2. FACT: The absence of planet in the place where
Ceres asteroid is now is the only exception of the
Titius-Bode Law. HYPOTHESIS: 4.5 billion years ago
there was a bigger asteroid in the place where Ceres
is now. Let us call it Theia and let us call the
unnamed large Kuiper belt object Orpheus. Ceres has
rocky core overlain with icy mantle. Theia had
the same composition as Ceres but it was larger.
Orpheus was made mostly of water ice. It was not
broken into small pieces by the impact with 2003EL61
because the impact was oblique. The impact hurled
Orpheus into a collision path with Theia. When Orpheus
hit Theia, the impact moved Theia toward Jupiter and
melted most of the water ice. The average distance
between 2003EL61 and Ceres is on the order of 5000 Gm
(35 AU). Diameter of Orpheus was probably on the order
of 1000 km. Diameter of Theia is unknown; let us assume
that it was 2000 km.
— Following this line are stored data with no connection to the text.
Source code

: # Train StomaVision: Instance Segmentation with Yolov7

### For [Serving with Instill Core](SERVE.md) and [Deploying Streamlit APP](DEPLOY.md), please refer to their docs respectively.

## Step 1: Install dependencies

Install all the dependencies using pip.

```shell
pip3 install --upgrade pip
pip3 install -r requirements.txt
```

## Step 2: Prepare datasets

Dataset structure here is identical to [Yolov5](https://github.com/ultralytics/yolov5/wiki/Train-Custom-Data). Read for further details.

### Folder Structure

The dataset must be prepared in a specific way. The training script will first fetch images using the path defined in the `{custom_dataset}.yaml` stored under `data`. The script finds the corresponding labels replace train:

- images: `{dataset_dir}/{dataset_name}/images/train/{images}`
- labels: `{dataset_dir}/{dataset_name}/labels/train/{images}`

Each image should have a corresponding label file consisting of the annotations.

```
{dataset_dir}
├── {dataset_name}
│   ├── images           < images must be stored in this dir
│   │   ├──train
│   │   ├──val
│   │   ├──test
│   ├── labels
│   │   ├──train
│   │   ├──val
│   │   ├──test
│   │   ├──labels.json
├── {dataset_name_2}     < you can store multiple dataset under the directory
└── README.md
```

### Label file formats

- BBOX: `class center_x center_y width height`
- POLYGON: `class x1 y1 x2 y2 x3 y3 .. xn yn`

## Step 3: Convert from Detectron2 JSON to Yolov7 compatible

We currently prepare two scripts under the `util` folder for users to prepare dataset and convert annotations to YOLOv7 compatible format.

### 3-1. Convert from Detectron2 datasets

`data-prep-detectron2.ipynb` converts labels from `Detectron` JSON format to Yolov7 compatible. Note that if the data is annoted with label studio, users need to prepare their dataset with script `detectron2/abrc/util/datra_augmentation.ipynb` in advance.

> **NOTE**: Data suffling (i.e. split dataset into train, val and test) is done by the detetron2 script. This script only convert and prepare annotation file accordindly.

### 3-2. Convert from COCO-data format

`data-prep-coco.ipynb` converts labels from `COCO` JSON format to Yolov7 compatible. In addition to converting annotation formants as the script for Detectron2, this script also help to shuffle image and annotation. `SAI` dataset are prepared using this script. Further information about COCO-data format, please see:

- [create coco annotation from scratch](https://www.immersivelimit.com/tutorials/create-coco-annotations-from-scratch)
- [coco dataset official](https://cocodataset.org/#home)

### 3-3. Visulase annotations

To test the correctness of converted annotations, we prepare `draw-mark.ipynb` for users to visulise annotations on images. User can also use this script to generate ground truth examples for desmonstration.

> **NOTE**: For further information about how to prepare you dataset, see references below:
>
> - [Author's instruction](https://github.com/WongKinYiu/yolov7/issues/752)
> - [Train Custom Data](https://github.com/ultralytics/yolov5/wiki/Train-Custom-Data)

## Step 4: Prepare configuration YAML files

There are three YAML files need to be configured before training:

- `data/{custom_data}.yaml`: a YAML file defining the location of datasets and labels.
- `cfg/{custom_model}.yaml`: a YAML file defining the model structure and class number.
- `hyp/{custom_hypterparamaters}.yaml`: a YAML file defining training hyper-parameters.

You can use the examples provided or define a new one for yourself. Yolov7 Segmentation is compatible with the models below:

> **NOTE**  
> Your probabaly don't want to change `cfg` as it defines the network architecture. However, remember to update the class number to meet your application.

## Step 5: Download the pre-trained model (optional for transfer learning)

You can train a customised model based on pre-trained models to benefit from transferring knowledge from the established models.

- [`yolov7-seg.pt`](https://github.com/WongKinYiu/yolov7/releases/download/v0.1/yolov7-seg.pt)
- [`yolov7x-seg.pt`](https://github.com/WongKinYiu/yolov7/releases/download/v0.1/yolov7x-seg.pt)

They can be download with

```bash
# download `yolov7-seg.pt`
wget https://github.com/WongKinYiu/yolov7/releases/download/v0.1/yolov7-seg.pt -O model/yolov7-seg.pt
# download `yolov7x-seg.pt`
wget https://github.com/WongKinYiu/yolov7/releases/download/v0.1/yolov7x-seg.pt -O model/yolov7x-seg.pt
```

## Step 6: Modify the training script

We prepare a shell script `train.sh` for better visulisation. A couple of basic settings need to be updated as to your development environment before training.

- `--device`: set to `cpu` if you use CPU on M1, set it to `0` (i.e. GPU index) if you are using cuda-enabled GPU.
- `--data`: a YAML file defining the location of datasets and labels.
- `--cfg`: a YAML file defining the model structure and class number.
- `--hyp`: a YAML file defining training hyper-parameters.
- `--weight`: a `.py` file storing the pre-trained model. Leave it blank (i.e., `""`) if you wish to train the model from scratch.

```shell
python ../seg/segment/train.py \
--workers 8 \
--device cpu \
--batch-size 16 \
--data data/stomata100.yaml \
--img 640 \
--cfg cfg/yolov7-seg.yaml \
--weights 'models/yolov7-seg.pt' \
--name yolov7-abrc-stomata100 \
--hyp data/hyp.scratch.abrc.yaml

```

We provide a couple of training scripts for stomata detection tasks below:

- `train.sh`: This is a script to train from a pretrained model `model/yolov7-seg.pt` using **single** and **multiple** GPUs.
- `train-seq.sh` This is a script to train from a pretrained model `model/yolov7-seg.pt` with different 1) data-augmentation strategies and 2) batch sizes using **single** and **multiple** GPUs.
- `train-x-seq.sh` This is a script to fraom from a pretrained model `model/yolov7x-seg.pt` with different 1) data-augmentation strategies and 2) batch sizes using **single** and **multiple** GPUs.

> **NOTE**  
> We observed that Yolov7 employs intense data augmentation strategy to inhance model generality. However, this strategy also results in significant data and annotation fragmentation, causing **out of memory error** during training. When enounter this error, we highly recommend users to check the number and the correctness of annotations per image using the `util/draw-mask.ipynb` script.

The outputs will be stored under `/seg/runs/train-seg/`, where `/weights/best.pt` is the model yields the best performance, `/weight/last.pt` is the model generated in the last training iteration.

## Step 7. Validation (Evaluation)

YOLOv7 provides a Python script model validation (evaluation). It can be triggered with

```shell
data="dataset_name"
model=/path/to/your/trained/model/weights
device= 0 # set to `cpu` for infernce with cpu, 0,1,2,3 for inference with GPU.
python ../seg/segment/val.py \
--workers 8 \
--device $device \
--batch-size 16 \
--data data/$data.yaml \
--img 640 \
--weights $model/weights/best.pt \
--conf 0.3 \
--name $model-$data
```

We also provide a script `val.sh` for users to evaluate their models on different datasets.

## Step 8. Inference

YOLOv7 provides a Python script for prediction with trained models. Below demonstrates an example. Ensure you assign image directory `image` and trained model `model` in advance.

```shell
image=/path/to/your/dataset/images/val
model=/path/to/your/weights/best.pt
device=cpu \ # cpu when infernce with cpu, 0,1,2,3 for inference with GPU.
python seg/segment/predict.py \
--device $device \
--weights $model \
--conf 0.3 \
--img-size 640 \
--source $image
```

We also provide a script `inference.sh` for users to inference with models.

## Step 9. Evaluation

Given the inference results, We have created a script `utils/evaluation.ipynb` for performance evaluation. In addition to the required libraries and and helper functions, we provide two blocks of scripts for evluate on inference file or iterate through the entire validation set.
The probability that Orpheus hit
Theia is on the order of 10^-13.
(/ 1.0 (expt (/ (* 5000.0 1000000000) 2000000) 2)) =
1.6e-013
3. HYPOTHESIS: The enormous gravity of Jupiter hurled
Theia toward the Earth. As Theia was moving toward
the Earth, its mantle of liquid water was vaporized by
the sunlight, creating watery atmosphere. Theia became
giant comet. Its rocky core collided with the Moon thus
creating a new, hot Moon. A few hours later Theia's
watery atmosphere collided with the Earth. It ablated
some of the Earth's sima and all sial except the back
30% of the Earth's surface. The original crust was made
of 20 km thick sial layer on top of 10 km thick sima
layer. Some of the original sial layer near the back
of the Earth was not ablated by the collision, but it
was pushed by the collision towards the back of the
Earth where it piled up and formed the very thick sial
layer that is now known as the continents. Dust
particles made from the sial, the Moon, and the rocky
core of Theia were suspended in the huge atmosphere
that enveloped the Earth and the new Moon. Some of
the atmosphere was captured by the new Moon. Very
large quantity of the dust fell on the Moon and the
Earth over a period of several thousand years. Soon
after the collision the Moon and the Earth were hot,
so the dust melted as soon as it fell. The Moon was
cooled quickly by the contact with the atmosphere, so
a few hundred years later it was so cool that the dust
falling on the Moon did not melt. When the collision
separated Theia's rocky core from its atmosphere, the
atmosphere quickly expanded due to the heat generated
by the collision and due to reduced gravity (no core).
The expansion reduced density of the atmosphere before
the collision with the Earth. Theia was quickly loosing
its volatile atmosphere after the collision with Orpheus
because much of its elliptic orbit was close to the sun.
If it was loosing its atmosphere at the rate of 0.1
meter per day, it had to collide with the Earth in about
10,000 years. The probability that the collision between
Earth and Theia took place within 10,000 years since the
collision between Theia and Orpheus is on the order of
10^-9.
(/ 1.0 (expt (/ (* 816620000 1000.0) 1000000) 2)) =
1.49955e-012
The probability that all these events occurred is
on the order of (0.01)*(10^-13)*(10^-9) = 10^-24.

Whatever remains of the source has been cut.